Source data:
....................
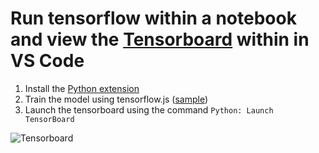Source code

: # Run tensorflow within a notebook and view the [Tensorboard](https://www.tensorflow.org/tensorboard) within in VS Code

1. Install the [Python extension](https://marketplace.visualstudio.com/items?itemName=ms-python.python)
2. Train the model using tensorflow.js ([sample](https://js.tensorflow.org/api_node/1.0.2/#node.tensorBoard))
2. Launch the tensorboard using the command `Python: Launch TensorBoard`

![Tensorboard](https://raw.githubusercontent.com/DonJayamanne/typescript-notebook/main/resources/docs/tensorflow/tensorboard.png)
....................
● What you need to do:
The records above are to be repeated exactly, with every picture removed from the copy.

● Task result:
Source code

: # Run tensorflow within a notebook and view the [Tensorboard](https://www.tensorflow.org/tensorboard) within in VS Code

1. Install the [Python extension](https://marketplace.visualstudio.com/items?itemName=ms-python.python)
2. Train the model using tensorflow.js ([sample](https://js.tensorflow.org/api_node/1.0.2/#node.tensorBoard))
2. Launch the tensorboard using the command `Python: Launch TensorBoard`

![Tensorboard](https://raw.githubusercontent.com/DonJayamanne/typescript-notebook/main/resources/docs/tensorflow/tensorboard.png)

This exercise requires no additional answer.